China is at the vanguard of the consolidation trend. Nationally, China faced dramatic declines in school-aged cohorts in the early 2000s due to fertility reduction. The State Council in 2001 initiated a massive national push to consolidate educational infrastructure. The school consolidation initiative intended to address sparse demand, inefficiencies in provision, and perceived quality problems in rural education. Consolidation has happened extremely rapidly in China. By some estimates, in China, the total number of primary schools decreased by 53 percent between 2001 and 2012.

Study design

Fan Wang, along with collaborators Emily Hannum and Xiaoying Liu, evaluate the effects of school closures on using the rural sample from the 2011 China Household Ethnic Survey, which covers households and villages from 728 villages in 81 counties of 7 provinces with substantial minority populations in China. The household survey provides information on educational attainment, enrollment, and demographic attributes of children. The Village survey provides information on the timing of closure and school attributes. We exploit variations in closure timing across villages and differential exposure to policy across cohorts to evaluate the impact of policy on educational attainment as well as language facility.

Findings

We find that for girls exposed to closure during their primary school ages, we find an average decrease of 0.60 years of schooling by 2011, when children were, on average, 17 years old. Negative effects strengthen with time since closure. For boys, there is no corresponding significant effect of consolidation. Different effects by gender may be related to greater sensitivity of girls' enrollment to distance and greater responsiveness of boys' enrollment to quality.

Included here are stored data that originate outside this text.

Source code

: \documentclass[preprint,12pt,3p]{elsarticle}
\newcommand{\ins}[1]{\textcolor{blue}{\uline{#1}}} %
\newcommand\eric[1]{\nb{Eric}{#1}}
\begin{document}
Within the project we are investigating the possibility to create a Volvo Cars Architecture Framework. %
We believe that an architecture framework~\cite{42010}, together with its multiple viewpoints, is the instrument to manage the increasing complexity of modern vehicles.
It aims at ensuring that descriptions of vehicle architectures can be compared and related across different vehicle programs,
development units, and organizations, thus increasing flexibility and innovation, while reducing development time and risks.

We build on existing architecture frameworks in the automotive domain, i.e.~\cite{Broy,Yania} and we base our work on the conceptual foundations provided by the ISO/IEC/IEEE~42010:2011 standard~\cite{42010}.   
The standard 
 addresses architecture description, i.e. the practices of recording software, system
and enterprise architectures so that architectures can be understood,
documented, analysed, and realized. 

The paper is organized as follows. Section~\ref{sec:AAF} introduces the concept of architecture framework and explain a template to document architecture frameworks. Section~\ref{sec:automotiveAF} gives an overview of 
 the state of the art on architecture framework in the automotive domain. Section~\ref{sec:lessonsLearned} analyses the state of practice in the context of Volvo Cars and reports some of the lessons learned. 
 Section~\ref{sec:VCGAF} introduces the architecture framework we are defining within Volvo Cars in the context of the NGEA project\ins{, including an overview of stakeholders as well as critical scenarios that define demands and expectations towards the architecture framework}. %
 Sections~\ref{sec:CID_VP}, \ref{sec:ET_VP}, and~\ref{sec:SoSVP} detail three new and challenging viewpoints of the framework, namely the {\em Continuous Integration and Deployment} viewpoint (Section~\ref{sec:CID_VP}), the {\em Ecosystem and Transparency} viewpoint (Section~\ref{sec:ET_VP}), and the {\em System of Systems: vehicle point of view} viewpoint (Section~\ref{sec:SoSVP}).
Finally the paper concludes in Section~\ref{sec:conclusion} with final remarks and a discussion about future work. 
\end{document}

https://www.journals.uchicago.edu/doi/10.1086/711654 

Because officially recognized minority populations disproportionately reside in rural and remote areas, minority students were among those at elevated risk of experiencing school consolidation. Emily Hannum and Fan Wang find that, much more than Han youth, ethnic minority youth were negatively affected by closure, in terms of its impact on both educational attainment and written Mandarin facility. Further, for both outcomes, penalties accruing to minority youth occurred only in the poorest villages and not to minority youth in relatively wealthier villages. Penalties were generally heavier for girls, but in the most ethnically segregated minority villages, boys from minority families were highly vulnerable to closure effects on attainment and written Mandarin facility.